WASHINGTON (CN) – John Konkus, aide to Environmental Protection Agency administrator Scott Pruitt, has been given the green light to offer media consulting services for profit while with the agency, but the identities of those for whom he’ll be working remain under wraps.
According to an ethics form approved by the agency in August, the EPA agreed to let Konkus “engage in outside activity for compensation,” namely for the provision of “strategy, mail and media production” services for at least two clients.
Both of the client names are redacted.
In the letter, Justina Fugh, the designated ethics official for the EPA, warned Konkus his outside consulting income must be limited to no more than $27,765 for 2017.
According to the Associated Press, Konkus’s salary with the EPA totals $145,000.
“The restriction also prevents you from accepting compensation for practicing a profession which involves a fiduciary relationship, affiliating with or being employed by a firm or other entity which provides professional services involving a fiduciary relationship, serving as an officer or member of the board of any association, corporation or entity or teaching without prior approval,” Fugh wrote. Providing consultative media advice does not qualify as a “fiduciary role,” according to Fugh’s letter, and since services will be provided to clients directly, not through another corporation, no ethics rules would be violated, the agency determined.
Konkus is a familiar face in the Trump administration.
Pruitt selected him to assist the EPA transition team while his predecessor, then acting director Catherine McCabe, made her exit last February.
Konkus also chaired Trump’s campaign for Leon County, Florida in Tallahassee.
At the time, Konkus was executive vice president for Jamestown Associates, a political consulting firm. Once Pruitt brought him into the EPA fold, Konkus stepped down from that position.
Since Konkus stands to profit from work as a consultant, ethics rules at the agency bar him from participating in EPA duties that would have a “direct and predictable financial effect upon [his] outside clients.”
“Don’t forget,” the letter states, “you are generally prohibited by a criminal law from representing another entity back to the federal government in any matter in which the U.S. is a party or has a direct and substantial interest.”’
As Pruitt’s aide, Konkus’ responsibilities mainly include reviewing grant solicitations and occasionally, reviewing grant awards.
According to a ruling filed in the the District of Columbia Federal Court last December, Konkus was responsible for reviewing the grant award for Bay Journal, a magazine focused on the health of the Chesapeake Bay.
After his review, the journal lost its annual $325,000 grant.
According to publisher Bay Journal Media Inc.’s Dec. 22 complaint, the EPA was mum on the specifics for the change, only citing a change in priorities.

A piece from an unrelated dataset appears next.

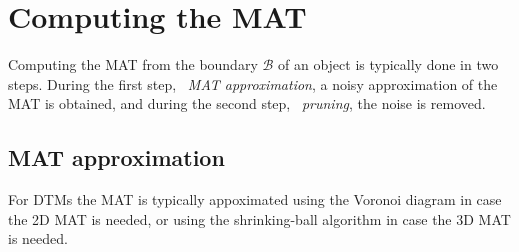 \section{Computing the MAT} 
Computing the MAT from the boundary $\mathcal{B}$ of an object is typically done in two steps. 
During the first step, \ie\ \emph{MAT approximation}, a noisy approximation of the MAT is obtained, and during the second step, \ie\ \emph{pruning}, the noise is removed.

\subsection{MAT approximation}
For DTMs the MAT is typically appoximated using the Voronoi diagram in case the 2D MAT is needed, or using the shrinking-ball algorithm in case the 3D MAT is needed.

Pruitt was questioned about the decision during a Senate Environment and Public Works committee hearing in January. The grant was finally restored on March 2.
Members of the House Committee on Energy and Commerce issued a letter to Pruitt Monday citing “serious concerns of impartiality of current … EPA political appointees.”
The lawmakers noted the EPA’s response to their inquiries was “partial” with “key information redacted, leaving many vital questions unanswered,” Monday’s letter states.
The committee has also raised concerns about another EPA appointee, Patrick Davis, who currently serves as senior advisor for public engagement for the EPA’s Denver, Colorado branch.
Davis worked for the Trump campaign in 2016 as well, serving as director of the campaign’s Colorado outreach.
The EPA, Konkus and Davis failed to immediately respond to requests for comment Monday.
As a part of Monday’s letter, lawmakers have requested a complete list of EPA appointees currently approved to “engage in outside activity for compensation.”
An un-redacted copy of their client lists must also be turned over to the House committee no later than March 19.